Aby przekonać się, że kradzież danych nie jest wcale trudna wystarczy przypomnieć sobie niedawny skandal w polskim MSZ z którego "wyciekło" 12 dysków twardych zawierających poufne dane. Chociaż dziś wiadomo już dokładnie jak się stamtąd wydostały, nie zmienia to faktu że nawet najpoważniejsze instytucje państwowe mają problemy z utrzymaniem tajemnicy przechowywanej w postaci elektronicznej, którą można kopiować błyskawicznie i bez śladów.
Autor "Arkanów" w bardzo przekonujący sposób pokazuje, jakie radykalne różnice dzielą obecną erę mediów elektronicznych od ery papieru - kopiowanie danych elektronicznych jest niebywale łatwe, co powoduje że informacja raz udostępniona szerszemu gronu momentalnie rozpełza się w sposób często pozostający całkowicie poza kontrolą twórcy.
Książka nie jest encyklopedycznym podręcznikiem technik szpiegowskich - i bardzo dobrze, bo z założenia jest skierowana do znacznie szerszego grona niż profesjonaliści. Znaczna część książki powinna być lekturą obowiązkową dla całej kadry zarządzającej, a już na pewno dyrektorów technicznych i odpowiedzialnych za bezpieczeństwo informacji.
Przede wszystkim autor stara się uświadomić czytelnikowi jakie jest realne zagrożenie że ktoś może podjąć próbę kradzieży jego danych. W tym celu omawia poszczególne grupy "zawodowe" zajmujące się szpiegostwem komputerowym oraz środki finansowe i techniczne jakimi dysponują. Jest to bardzo ważny punkt, bo pokazuje grupy ludzi z których istnienia i działalości mało kto zdaje sobie sprawę - pomimo że stanowią one całkiem realne zagrożenie dla wielu biznesów.
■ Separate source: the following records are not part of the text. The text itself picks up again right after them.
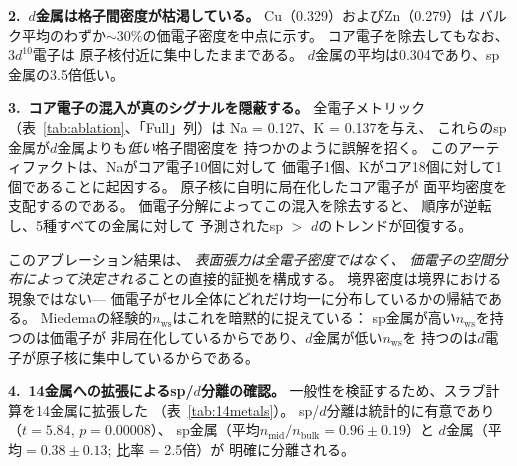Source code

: \documentclass[twocolumn,showpacs,preprintnumbers,amsmath,amssymb,prb]{revtex4-2}
\begin{document}
\textbf{2.\ $d$金属は格子間密度が枯渇している。}
Cu（0.329）およびZn（0.279）は
バルク平均のわずか$\sim\!30\%$の価電子密度を中点に示す。
コア電子を除去してもなお、$3d^{10}$電子は
原子核付近に集中したままである。
$d$金属の平均は0.304であり、sp金属の3.5倍低い。

\textbf{3.\ コア電子の混入が真のシグナルを隠蔽する。}
全電子メトリック（表~\ref{tab:ablation}、「Full」列）は
Na = 0.127、K = 0.137を与え、
これらのsp金属が$d$金属よりも\emph{低い}格子間密度を
持つかのように誤解を招く。
このアーティファクトは、Naがコア電子10個に対して
価電子1個、Kがコア18個に対して1個であることに起因する。
原子核に自明に局在化したコア電子が
面平均密度を支配するのである。
価電子分解によってこの混入を除去すると、
順序が逆転し、5種すべての金属に対して
予測されたsp $>$ $d$のトレンドが回復する。

このアブレーション結果は、
\emph{表面張力は全電子密度ではなく、
価電子の空間分布によって決定される}ことの直接的証拠を構成する。
境界密度は境界における現象ではない---
価電子がセル全体にどれだけ均一に分布しているかの帰結である。
Miedemaの経験的$n_\mathrm{ws}$はこれを暗黙的に捉えている：
sp金属が高い$n_\mathrm{ws}$を持つのは価電子が
非局在化しているからであり、$d$金属が低い$n_\mathrm{ws}$を
持つのは$d$電子が原子核に集中しているからである。

\textbf{4.\ 14金属への拡張によるsp/$d$分離の確認。}
一般性を検証するため、スラブ計算を14金属に拡張した
（表~\ref{tab:14metals}）。
sp/$d$分離は統計的に有意であり
（$t = 5.84$, $p = 0.00008$）、
sp金属（平均$n_\mathrm{mid}/n_\mathrm{bulk} = 0.96 \pm 0.19$）と
$d$金属（平均$= 0.38 \pm 0.13$; 比率 = 2.5倍）が
明確に分離される。
\end{document}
Ogromną zaletą książki jest przede wszystkim ogromny nacisk położony właśnie na ocenę rzeczywistego zagrożenia inwigilacją, bez specjalnego rozdmuchiwania plotek. Autor logicznie pokazuje motywy oraz ciąg zdarzeń prowadzący do tego, że jakaś firma lub osoba może mieć problemy ze złodziejami danych. Pozwala to przede wszystkim ocenić na ile jesteśmy zagrożeniu szpiegostwem. Jeśli ryzyko jest realne - krok po kroku zaprezentowane są procedury oceny tego ryzyka oraz środki zabezpieczające. Wszystko podane jest w sposób, umożliwiający zrozumienie celowości każdego tych działań zarówno pracownikowi technicznemu jak i kadrze zarządzającej, co jest kluczowe dla poprawnej współpracy tych dwóch grup.
Cały rozdział jest poświęcony regulacjom prawnym, które określają uprawnienia wymiaru sprawiedliwości w zakresie inwigilacji podejrzanych oraz odpowiedzialność osób, które prowadzą nielegalny podsłuch lub kradzież cudzych danych. Niestety dotyczy on głównie prawodawstwa amerykańskiego.
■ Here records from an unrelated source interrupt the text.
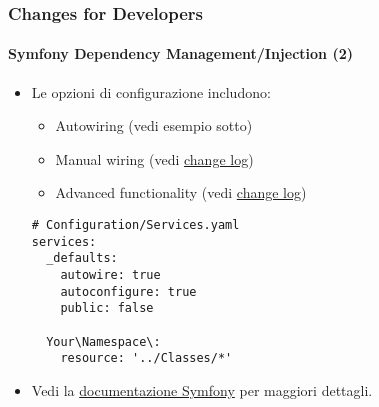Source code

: \begin{frame}[fragile]
	\frametitle{Changes for Developers}
	\framesubtitle{Symfony Dependency Management/Injection (2)}

	\lstset{basicstyle=\tiny\ttfamily}

	\begin{itemize}
		\item Le opzioni di configurazione includono:

			\begin{itemize}
				\item Autowiring (vedi esempio sotto)
				\item Manual wiring
					(vedi \href{https://docs.typo3.org/c/typo3/cms-core/master/en-us/Changelog/10.0/Feature-84112-SymfonyDependencyInjectionForCoreAndExtbase.html}{change log})
				\item Advanced functionality
					(vedi \href{https://docs.typo3.org/c/typo3/cms-core/master/en-us/Changelog/10.0/Feature-84112-SymfonyDependencyInjectionForCoreAndExtbase.html}{change log})
			\end{itemize}


\begin{lstlisting}
# Configuration/Services.yaml
services:
  _defaults:
    autowire: true
    autoconfigure: true
    public: false

  Your\Namespace\:
    resource: '../Classes/*'
\end{lstlisting}

		\item Vedi la \href{https://symfony.com/doc/current/service_container.html}{documentazione Symfony} per maggiori dettagli.

	\end{itemize}

\end{frame}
Dużą zaletą książki jest duża ilość faktów - wspomnianych już przykładów konkretnych przypadków kradzieży danych oraz - z czym osobiście się nie spotkałem wcześniej - konkretne ceny konkretnych urządzeń i technik szpiegowskich (kamery, nadajniki itd). Ceny te są oczywiście przybliżone, ale dają pojęcie o rzędzie wielkości czego nie można nie docenić - daje to czytelnikowi pojęcie o tym, jakimi pieniędzmi musi dysponować instytucja chcąca przeprowadzić na przykład atak TEMPEST.
Z książki dowiemy się także jakie są realne możliwości odtworzenia danych skasowanych z dysku twardego, złamania popularnych aplikacji szyfrujących (takich jak PGP), w jakich niespodziewanych miejscach mogą znaleźć się nasze hasła, ile kosztuje założenia miniaturowego podsłuchu lub podglądu w pokoju ofiary lub podstawienie konia trojańskiego w komputerze i co można nim zrobić.
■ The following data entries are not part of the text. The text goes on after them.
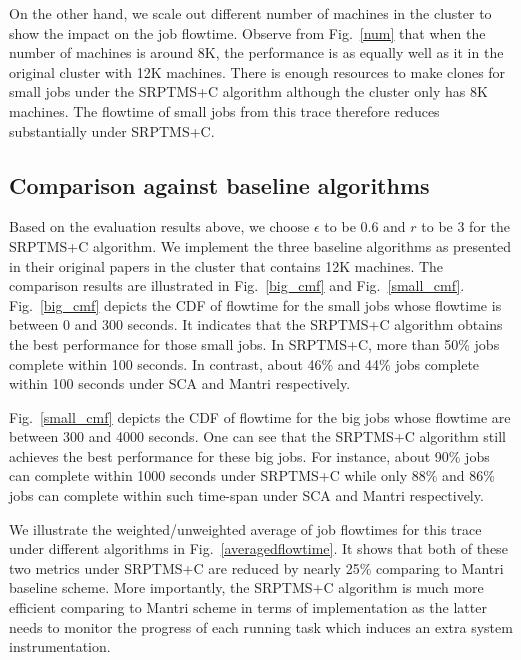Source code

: \documentclass[10pt,conference,compsocconf,letterpaper]{IEEEtran}
\begin{document}
On the other hand, we scale out different number of machines in the cluster to show the impact on the job flowtime. Observe from Fig.~\ref{num}
that when the number of machines is around 8K, the performance is as equally well as  it in the original cluster with 12K machines.  There is  enough resources to
make clones for small jobs under the SRPTMS+C algorithm although the cluster only has 8K machines. The flowtime of small jobs from this trace therefore reduces substantially under SRPTMS+C.



\subsection{Comparison against baseline algorithms}
Based on the evaluation results above, we choose $\epsilon$ to be 0.6 and $r$ to be 3 for the SRPTMS+C algorithm. We implement the three baseline algorithms as presented in their original papers in the cluster that contains 12K machines. The comparison results are illustrated in Fig.~\ref{big_cmf} and Fig.~\ref{small_cmf}. Fig.~\ref{big_cmf} depicts the CDF of  flowtime for the small jobs whose
 flowtime is between 0 and 300 seconds.  It indicates that the SRPTMS+C algorithm obtains the best performance for those small jobs. In SRPTMS+C, more than 50\% jobs complete within 100 seconds. In contrast, about 46\% and 44\% jobs complete within 100 seconds under SCA and Mantri respectively.

Fig.~\ref{small_cmf} depicts the CDF of  flowtime for the big jobs whose
 flowtime are between 300 and 4000 seconds. One can see that the SRPTMS+C algorithm still achieves the best performance for these big jobs. For instance, about 90\% jobs can complete within 1000 seconds under SRPTMS+C while only 88\% and 86\% jobs can complete within such time-span under SCA and Mantri respectively.

We illustrate the weighted/unweighted average of job flowtimes for this trace under different algorithms in Fig.~\ref{averagedflowtime}. It shows that both of these two metrics under SRPTMS+C are reduced by nearly 25\% comparing to Mantri baseline scheme. More importantly, the SRPTMS+C algorithm is much more efficient comparing to Mantri scheme in terms of implementation as the latter needs to monitor the progress of each running task which induces an extra system instrumentation.  
\end{document}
Dowiemy się także jak rozsądnie - z punktu widzenia bezpieczeństwa i wygody użytkowania - szyfrować dane i jak poprawnie je kasować tak, by ich odtworzenie nie było trywialne. Plus setki innych porad, przydatnych także w polskiej rzeczywistości.
Wszystkie te informacje podane są bez zbędnej sensacji, z dobrym uzasadnieniem opartym o przekonujące dowody i logicznym komentarzem. Jest to chyba największa zaleta książki McNamary.